When asked to comment on Mugabe’s repeated calls for Zimbabwe to strive for economic self-sufficiency, Robertson said: “The crisis has reached such a level by now that I do not see how we can get out of it on our own. Mugabe is the worst news for the economy.”

Tony Hawkins said: “The MDC were the only ones who could deliver access to the foreign aid, investment and debt restructuring without which there can be no sustained economic recovery.”

Farai Zizhou, chief economist of the Confederation of Zimbabwean Industries (CZI), was more sceptical of the benefits of aid that

might come from the International Monetary Fund (IMF) or the World Bank.

“The IMF has been very good at giving lessons and dictating its conditions without understanding the constraints of our economy,”Zizhou said.

Mugabe, who led the 1970s Marxist guerrilla war against Ian Smith’s segregationist regime in the then Rhodesia, shed his socialist ideals 11 years after independence from Britain in 1980, agreeding to an IMF structural adjustment program in 1991.
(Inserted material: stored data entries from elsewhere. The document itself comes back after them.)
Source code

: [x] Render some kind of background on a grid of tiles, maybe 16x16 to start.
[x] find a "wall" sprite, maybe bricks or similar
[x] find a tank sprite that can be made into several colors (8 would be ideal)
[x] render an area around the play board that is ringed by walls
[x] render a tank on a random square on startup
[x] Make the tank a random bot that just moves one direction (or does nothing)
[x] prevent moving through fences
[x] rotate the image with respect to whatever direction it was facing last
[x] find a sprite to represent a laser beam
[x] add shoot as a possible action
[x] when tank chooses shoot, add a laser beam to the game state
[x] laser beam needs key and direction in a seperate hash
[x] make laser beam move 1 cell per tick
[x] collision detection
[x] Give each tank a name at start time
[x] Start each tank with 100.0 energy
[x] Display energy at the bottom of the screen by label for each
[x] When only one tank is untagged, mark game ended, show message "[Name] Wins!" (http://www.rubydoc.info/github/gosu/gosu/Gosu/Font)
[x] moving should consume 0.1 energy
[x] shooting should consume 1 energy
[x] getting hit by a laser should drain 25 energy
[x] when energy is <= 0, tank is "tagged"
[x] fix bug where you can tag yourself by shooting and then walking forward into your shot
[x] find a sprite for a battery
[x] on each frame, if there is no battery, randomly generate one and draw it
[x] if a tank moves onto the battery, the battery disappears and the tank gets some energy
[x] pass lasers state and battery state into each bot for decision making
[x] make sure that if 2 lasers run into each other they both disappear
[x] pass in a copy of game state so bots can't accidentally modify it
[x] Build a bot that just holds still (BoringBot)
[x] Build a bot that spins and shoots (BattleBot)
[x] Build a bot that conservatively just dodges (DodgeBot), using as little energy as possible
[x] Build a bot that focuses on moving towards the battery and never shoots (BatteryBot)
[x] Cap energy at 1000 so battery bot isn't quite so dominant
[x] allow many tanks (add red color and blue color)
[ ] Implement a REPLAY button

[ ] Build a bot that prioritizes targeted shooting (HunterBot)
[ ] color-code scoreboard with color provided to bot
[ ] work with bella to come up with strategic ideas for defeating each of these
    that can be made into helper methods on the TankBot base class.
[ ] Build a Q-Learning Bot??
Economic liberalisation stimulated growth but caused prices to skyrocket, hurting the poorest sections of the population and eventually leading to food riots.

The IMF suspended disbursements in 1999, objecting to excessive government spending. In early 2000, Mugabe launched his controversial “fast-track” land reforms, seizing white-owned farms and resettling them with marginalised blacks at a time when parliamentary elections were looming and the MDC looked set to unseat a number of ruling party MPs.

The often violent land invasions were spearheaded by veterans of the liberation war and continued with Mugabe’s tacit approval even when courts ruled them illegal, and police mostly turned a blind eye.

The IMF programme, combined with drought, has devastated the agricultural sector, turning Zimbabwe, once a regional breadbasket, into a net food importer. More than half a million people are in need of emergency food aid.

Throughout his campaign for re-election, Mugabe railed against former colonial power Britain, accusing Prime Minister Tony Blair of bankrolling his opponent, the MDC’s Morgan Tsvangirai.

He claimed that Zimbabwe did not need Western aid and won votes of sympathy – if not promises of aid – from African allies including South Africa and other neighbours nervous over the possible ripple effects of Zimbabwe’s crisis on their own economies.

“Banking on aid from Africa and developing trade with African and Asian countries is an option but a limited one,” Zizhou said. “Until recently our main business dealings were with the West.”

In 2001, Zimbabwe stopped repaying its debts, accusing the IMF of protecting Western interests and those of Zimbabwe’s white minority.

Exports, the main source of foreign exchange along with tourism – also hard hit – have fallen off more than 30%, according to the central bank.

The currency, the Zimbabwe dollar, is weakening steadily. The official exchange rate of $55 to the greenback has no grounding in reality, since a dollar will fetch Z$310 on the parallel market.

Thus imports are extremely expensive and exports far less lucrative. “The government needs to take immediate steps to revive the export sector and revive agriculture,” Zizhou said, advocating a lifting of price controls, which have served only to fuel inflation and lead to shortages.

Analysts also stress the need to restore investor confidence, for which “a certain degree of peace and unity is necessary”, according to Kenzias Chibota, president of the Employers Confederation of Zimbabwe (EMCOZ).